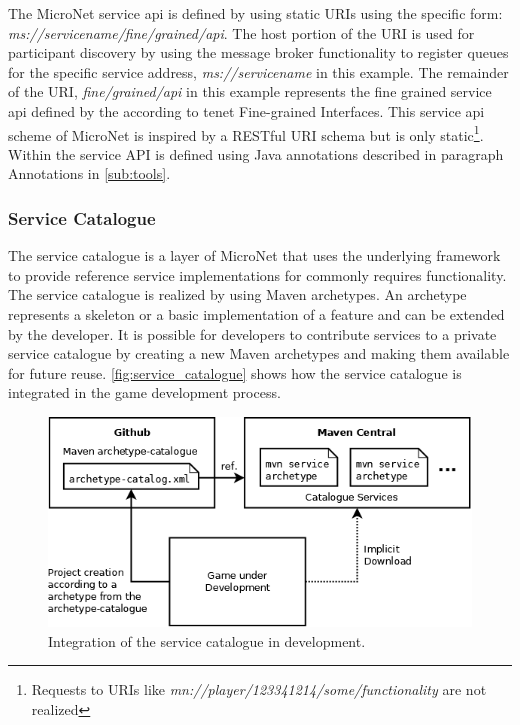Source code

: The MicroNet service \gls{api} is defined by using static URIs using the specific
form: \textit{ms://servicename/fine/grained/api}. The host portion of the URI is
used for participant discovery by using the message broker functionality to
register queues for the specific service address, \textit{ms://servicename} in
this example. The remainder of the URI, \textit{fine/grained/api} in this
example represents the fine grained service \gls{api} defined by the \ms{} according
to tenet Fine-grained Interfaces. This service \gls{api} scheme of MicroNet is
inspired by a RESTful URI schema but is only static\footnote{Requests to URIs
like \textit{mn://player/123341214/some/functionality} are not realized}. Within
\mss{} the service API is defined using Java annotations described in paragraph
Annotations in \autoref{sub:tools}.

\subsubsection{Service Catalogue}

The service catalogue is a layer of MicroNet that uses the underlying framework
to provide reference service implementations for commonly requires
functionality. The service catalogue is realized by using Maven archetypes. An
archetype represents a skeleton or a basic implementation of a feature and can
be extended by the developer. It is possible for developers to contribute
services to a private service catalogue by creating a new Maven archetypes and
making them available for future reuse. \autoref{fig:service_catalogue} shows
how the service catalogue is integrated in the game development process.

\begin{figure}
	\centering
	\includegraphics[width=12cm]{images/architecture/ServiceCatalogue}
	\caption{Integration of the service catalogue in \og{} development.}
	\label{fig:service_catalogue}
\end{figure}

WORK INSTRUCTION. Examine the records and pull out every line where the string "MicroNet" occurs.

WRITTEN ANSWER.
: The MicroNet service \gls{api} is defined by using static URIs using the specific
to tenet Fine-grained Interfaces. This service \gls{api} scheme of MicroNet is
The service catalogue is a layer of MicroNet that uses the underlying framework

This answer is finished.